Processing Inclusions with XSLT
The consequences of using more than one file to create an XML document, or XML inclusion, is a topic that enflames discussion lists, and for which finding a general solution is like trying to square the circle.
In this article, we will show how customized parsers can expose a more complete document model through an SAX interface and help process compound documents through standard XML tools such as XSLT.
Where's the Problem?
Most of the XML APIs and standards are focused on providing, in a convenient way, all the information needed to process and display the data embedded in XML documents.

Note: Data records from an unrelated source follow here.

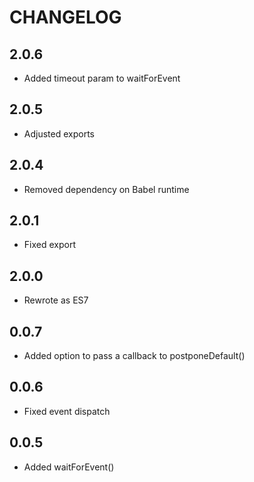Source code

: # CHANGELOG

## 2.0.6

* Added timeout param to waitForEvent

## 2.0.5

* Adjusted exports

## 2.0.4

* Removed dependency on Babel runtime

## 2.0.1

* Fixed export

## 2.0.0

* Rewrote as ES7

## 0.0.7

* Added option to pass a callback to postponeDefault()

## 0.0.6

* Fixed event dispatch

## 0.0.5

* Added waitForEvent()
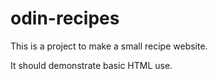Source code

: # odin-recipes
This is a project to make a small recipe website.

It should demonstrate basic HTML use.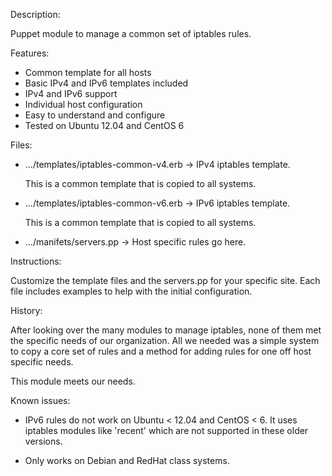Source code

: Description:

  Puppet module to manage a common set of iptables rules.


Features:

  * Common template for all hosts
  * Basic IPv4 and IPv6 templates included
  * IPv4 and IPv6 support
  * Individual host configuration
  * Easy to understand and configure
  * Tested on Ubuntu 12.04 and CentOS 6


Files:

  * .../templates/iptables-common-v4.erb -> IPv4 iptables template.

    This is a common template that is copied to all systems.


  * .../templates/iptables-common-v6.erb -> IPv6 iptables template.

    This is a common template that is copied to all systems.


  * .../manifets/servers.pp -> Host specific rules go here.



Instructions:

  Customize the template files and the servers.pp for your specific
  site.   Each file includes examples to help with the initial 
  configuration.  



History:

  After looking over the many modules to manage iptables, none of them
  met the specific needs of our organization.   All we needed was a 
  simple system to copy a core set of rules and a method for adding
  rules for one off host specific needs.   

  This module meets our needs.


Known issues:

  * IPv6 rules do not work on Ubuntu < 12.04 and CentOS < 6.   It uses
    iptables modules like 'recent' which are not supported in these older
    versions.

  * Only works on Debian and RedHat class systems.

Applied to document inclusions, this means that XML processors are required to replace the inclusion instruction by the content of the included resource -- this is the best thing to do for common formatting and information extraction tasks, but results in a loss of information that can be unacceptable when transforming these documents with XML tools.
This topic has been discussed a number of times on different mailing lists, and the feeling of many can be summarized by a post from Rick Geimer on the XSL List (in answer to a feature request from Dave Pawson to facilitate the generation of entity references with XSLT):
Entities in the internal subset are a feature of XML 1.0, and in my opinion, should be supported by XSLT. Until that happens, I don't plan to use XSLT for anything other than HTML creation, since it simply doesn't fit into our publishing model as a general XML-to-XML transformation tool.

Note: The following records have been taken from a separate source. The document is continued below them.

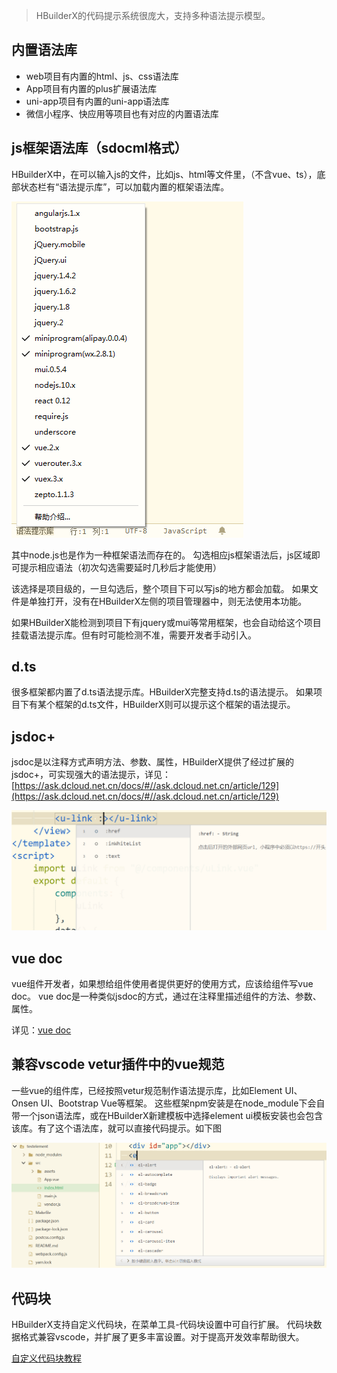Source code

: > HBuilderX的代码提示系统很庞大，支持多种语法提示模型。

## 内置语法库
- web项目有内置的html、js、css语法库
- App项目有内置的plus扩展语法库
- uni-app项目有内置的uni-app语法库
- 微信小程序、快应用等项目也有对应的内置语法库

## js框架语法库（sdocml格式）

HBuilderX中，在可以输入js的文件，比如js、html等文件里，（不含vue、ts），底部状态栏有“语法提示库”，可以加载内置的框架语法库。

<img src="/static/snapshots/tutorial/lang_1.png" />

其中node.js也是作为一种框架语法而存在的。
勾选相应js框架语法后，js区域即可提示相应语法（初次勾选需要延时几秒后才能使用）

该选择是项目级的，一旦勾选后，整个项目下可以写js的地方都会加载。
如果文件是单独打开，没有在HBuilderX左侧的项目管理器中，则无法使用本功能。

如果HBuilderX能检测到项目下有jquery或mui等常用框架，也会自动给这个项目挂载语法提示库。但有时可能检测不准，需要开发者手动引入。

## d.ts

很多框架都内置了d.ts语法提示库。HBuilderX完整支持d.ts的语法提示。
如果项目下有某个框架的d.ts文件，HBuilderX则可以提示这个框架的语法提示。

## jsdoc+
jsdoc是以注释方式声明方法、参数、属性，HBuilderX提供了经过扩展的jsdoc+，可实现强大的语法提示，详见：[https://ask.dcloud.net.cn/docs/#//ask.dcloud.net.cn/article/129](https://ask.dcloud.net.cn/docs/#//ask.dcloud.net.cn/article/129)

<img src="/static/snapshots/tutorial/lang_2.png" style="zoom:50%;" />

## vue doc
vue组件开发者，如果想给组件使用者提供更好的使用方式，应该给组件写vue doc。
vue doc是一种类似jsdoc的方式，通过在注释里描述组件的方法、参数、属性。

详见：[vue doc](https://hx.dcloud.net.cn/Tutorial/Language/vuedoc)

## 兼容vscode vetur插件中的vue规范

一些vue的组件库，已经按照vetur规范制作语法提示库，比如Element UI、Onsen UI、Bootstrap Vue等框架。
这些框架npm安装是在node_module下会自带一个json语法库，或在HBuilderX新建模板中选择element ui模板安装也会包含该库。有了这个语法库，就可以直接代码提示。如下图

<img src="/static/snapshots/tutorial/lang_3.png" style="zoom:50%;"/>

## 代码块

HBuilderX支持自定义代码块，在菜单工具-代码块设置中可自行扩展。
代码块数据格式兼容vscode，并扩展了更多丰富设置。对于提高开发效率帮助很大。

<a href="/Tutorial/Language/Snippets">自定义代码块教程</a>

This behavior is explicitly defined for external parsed entities in the XML 1.0 recommendation, chapter 4.4.2:
An entity is included when its replacement text is retrieved and processed, in place of the reference itself, as though it were part of the document at the location the reference was recognized.
As a result, the replacement is done at parse time, and the information is lost by SAX parsers and is unavailable in the DOM and XPath data models.

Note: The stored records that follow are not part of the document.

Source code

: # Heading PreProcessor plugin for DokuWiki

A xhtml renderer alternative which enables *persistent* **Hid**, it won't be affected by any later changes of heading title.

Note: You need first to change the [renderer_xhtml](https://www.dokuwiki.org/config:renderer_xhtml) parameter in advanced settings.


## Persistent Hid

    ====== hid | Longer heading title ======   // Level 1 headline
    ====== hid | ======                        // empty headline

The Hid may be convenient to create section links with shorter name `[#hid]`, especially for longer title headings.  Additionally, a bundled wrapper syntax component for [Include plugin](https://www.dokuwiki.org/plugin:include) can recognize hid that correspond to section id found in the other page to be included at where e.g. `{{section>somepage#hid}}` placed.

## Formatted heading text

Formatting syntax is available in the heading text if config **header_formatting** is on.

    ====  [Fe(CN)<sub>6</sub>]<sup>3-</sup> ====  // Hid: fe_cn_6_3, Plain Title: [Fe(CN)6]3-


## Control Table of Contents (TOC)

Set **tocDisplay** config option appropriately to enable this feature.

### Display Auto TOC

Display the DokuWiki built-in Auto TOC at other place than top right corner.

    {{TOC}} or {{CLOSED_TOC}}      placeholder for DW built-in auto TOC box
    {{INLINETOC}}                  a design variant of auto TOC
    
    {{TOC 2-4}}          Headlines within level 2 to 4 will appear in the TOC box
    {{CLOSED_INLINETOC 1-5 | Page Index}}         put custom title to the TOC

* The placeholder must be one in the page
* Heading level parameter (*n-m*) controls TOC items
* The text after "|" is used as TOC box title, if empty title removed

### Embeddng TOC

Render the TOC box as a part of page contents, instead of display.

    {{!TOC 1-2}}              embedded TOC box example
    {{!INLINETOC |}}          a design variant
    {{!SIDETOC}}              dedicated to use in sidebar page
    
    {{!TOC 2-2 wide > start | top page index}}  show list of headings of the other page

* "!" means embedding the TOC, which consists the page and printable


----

This behavior is likely to be adopted by the XInclude specification, the 17 July 2000 Working Draft chapter 3.3 stating that:
The acquired infoset is merged with the source infoset to create a new infoset by replacing the information items representing the include elements with information items in the acquired infoset. The include element, its attributes and any children, are not represented in the result infoset.
The only glimmer of hope one may find in the W3C specifications seems to come from the Infoset, the 26 July 2000 Working Draft describing "an abstract data set which contains the useful information available from an XML document," which includes entities start and end markers, but these are not required in order to be core conformant.
A Possible Solution
Some parsers such as XP provide proprietary interfaces, which can expose more information than requested by the specification and than is available in a SAX interface. However, these extra features are not available to standard transformation tools.
Since most of these tools use a SAX interface, why not modify a SAX parser to expose more of the document structure through a standard SAX interface?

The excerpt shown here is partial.